Gjuvsland AB, Plahte E, Omholt SW - BMC Syst Biol (2007)

Bottom Line: The effect becomes less prominent as steepnesses approach Michaelis-Menten conditions.If the parameter perturbation shifts the equilibrium value too far away from threshold, the gene product is no longer an effective regulator and robustness is lost.Our results suggest that threshold regulation is a generic phenomenon in feedback-regulated networks with sigmoidal response functions, at least when there is no positive feedback.

View Article: PubMed Central - HTML - PubMed

Affiliation: Department of Animal Science and Aquaculture, Norwegian University of Life Sciences, 1432 As, Norway. arne.gjuvsland@cigene.no

ABSTRACT

Background: In dynamical models with feedback and sigmoidal response functions, some or all variables have thresholds around which they regulate themselves or other variables. A mathematical analysis has shown that when the dose-response functions approach binary or on/off responses, any variable with an equilibrium value close to one of its thresholds is very robust to parameter perturbations of a homeostatic state. We denote this threshold robustness. To check the empirical relevance of this phenomenon with response function steepnesses ranging from a near on/off response down to Michaelis-Menten conditions, we have performed a simulation study to investigate the degree of threshold robustness in models for a three-gene system with one downstream gene, using several logical input gates, but excluding models with positive feedback to avoid multistationarity. Varying parameter values representing functional genetic variation, we have analysed the coefficient of variation (CV) of the gene product concentrations in the stable state for the regulating genes in absolute terms and compared to the CV for the unregulating downstream gene. The sigmoidal or binary dose-response functions in these models can be considered as phenomenological models of the aggregated effects on protein or mRNA expression rates of all cellular reactions involved in gene expression.

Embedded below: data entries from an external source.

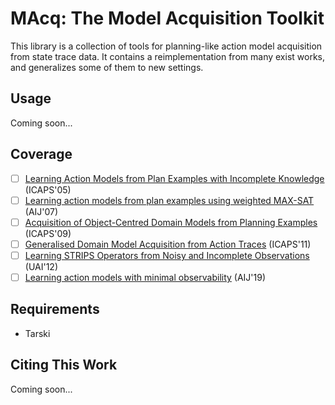 # MAcq: The Model Acquisition Toolkit

This library is a collection of tools for planning-like action model acquisition from state trace data. It contains a reimplementation from many exist works, and generalizes some of them to new settings.

## Usage
Coming soon...

## Coverage

- [ ] [Learning Action Models from Plan Examples with Incomplete Knowledge](https://www.aaai.org/Papers/ICAPS/2005/ICAPS05-025.pdf) (ICAPS'05)
- [ ] [Learning action models from plan examples using weighted MAX-SAT](https://www.sciencedirect.com/science/article/pii/S0004370206001408) (AIJ'07)
- [ ] [Acquisition of Object-Centred Domain Models from Planning Examples](https://ojs.aaai.org/index.php/ICAPS/article/view/13391) (ICAPS'09)
- [ ] [Generalised Domain Model Acquisition from Action Traces](https://ojs.aaai.org/index.php/ICAPS/article/view/13476) (ICAPS'11)
- [ ] [Learning STRIPS Operators from Noisy and Incomplete Observations](https://arxiv.org/abs/1210.4889) (UAI'12)
- [ ] [Learning action models with minimal observability](https://www.sciencedirect.com/science/article/abs/pii/S0004370218304259) (AIJ'19)

## Requirements

* Tarski

## Citing This Work
Coming soon...
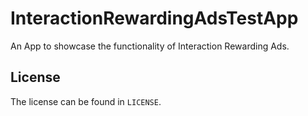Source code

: # InteractionRewardingAdsTestApp

An App to showcase the functionality of Interaction Rewarding Ads.

## License
The license can be found in `LICENSE`.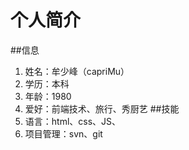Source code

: # 个人简介
##信息
1. 姓名：牟少峰（capriMu）
2. 学历：本科
3. 年龄：1980
4. 爱好：前端技术、旅行、秀厨艺
##技能
1. 语言：html、css、JS、
2. 项目管理：svn、git
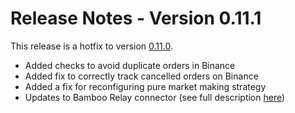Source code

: # Release Notes - Version 0.11.1

This release is a hotfix to version [0.11.0](/release-notes/0.11.0).

- Added checks to avoid duplicate orders in Binance
- Added fix to correctly track cancelled orders on Binance
- Added a fix for reconfiguring pure market making strategy
- Updates to Bamboo Relay connector (see full description [here](https://github.com/CoinAlpha/hummingbot/pull/500))
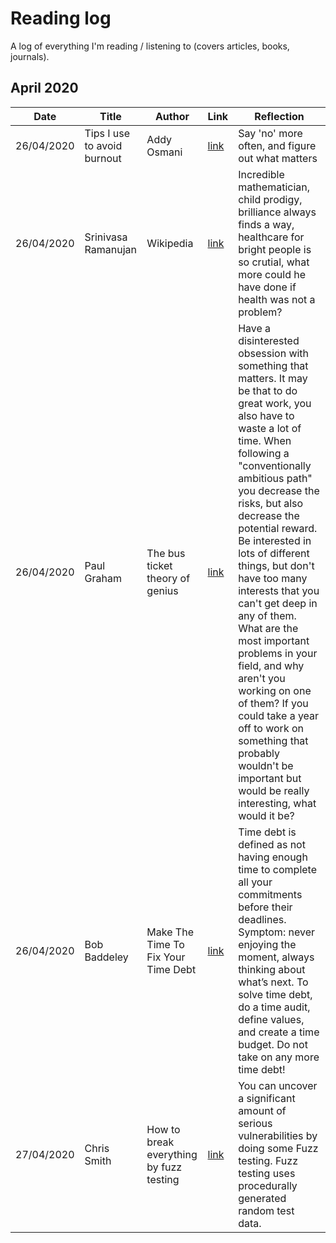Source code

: # Reading log

A log of everything I'm reading / listening to (covers articles, books, journals).

## April 2020

| Date | Title                       | Author      | Link                                         | Reflection                                       |
| --------------------------- | --------------------------- | ----------- | -------------------------------------------- | ------------------------------------------------ |
| 26/04/2020 | Tips I use to avoid burnout | Addy Osmani | [link](https://addyosmani.com/blog/burnout/) | Say 'no' more often, and figure out what matters |
| 26/04/2020 | Srinivasa Ramanujan | Wikipedia | [link](https://en.wikipedia.org/wiki/Srinivasa_Ramanujan) | Incredible mathematician, child prodigy, brilliance always finds a way, healthcare for bright people is so crutial, what more could he have done if health was not a problem? |
| 26/04/2020 | Paul Graham | The bus ticket theory of genius | [link](http://paulgraham.com/genius.html) | Have a disinterested obsession with something that matters. It may be that to do great work, you also have to waste a lot of time. When following a "conventionally ambitious path" you decrease the risks, but also decrease the potential reward. Be interested in lots of different things, but don't have too many interests that you can't get deep in any of them. What are the most important problems in your field, and why aren't you working on one of them? If you could take a year off to work on something that probably wouldn't be important but would be really interesting, what would it be? |
| 26/04/2020 | Bob Baddeley | Make The Time To Fix Your Time Debt | [link](http://paulgraham.com/genius.html) | Time debt is defined as not having enough time to complete all your commitments before their deadlines. Symptom: never enjoying the moment, always thinking about what’s next. To solve time debt, do a time audit, define values, and create a time budget. Do not take on any more time debt! |
| 27/04/2020 | Chris Smith | How to break everything by fuzz testing | [link](https://chameth.com/break-everything-fuzz-testing/) | You can uncover a significant amount of serious vulnerabilities by doing some Fuzz testing. Fuzz testing uses procedurally generated random test data. |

Results: For all the models, threshold robustness increases with increasing response steepness. The CVs of the regulating genes are significantly smaller than for the unregulating gene, in particular for steep responses. The effect becomes less prominent as steepnesses approach Michaelis-Menten conditions. If the parameter perturbation shifts the equilibrium value too far away from threshold, the gene product is no longer an effective regulator and robustness is lost. Threshold robustness arises when a variable is an active regulator around its threshold, and this function is maintained by the feedback loop that the regulator necessarily takes part in and also is regulated by. In the present study all feedback loops are negative, and our results suggest that threshold robustness is maintained by negative feedback which necessarily exists in the homeostatic state.

Conclusion: Threshold robustness of a variable can be seen as its ability to maintain an active regulation around its threshold in a homeostatic state despite external perturbations. The feedback loop that the system necessarily possesses in this state, ensures that the robust variable is itself regulated and kept close to its threshold. Our results suggest that threshold regulation is a generic phenomenon in feedback-regulated networks with sigmoidal response functions, at least when there is no positive feedback. Threshold robustness in gene regulatory networks illustrates that hidden genetic variation can be explained by systemic properties of the genotype-phenotype map.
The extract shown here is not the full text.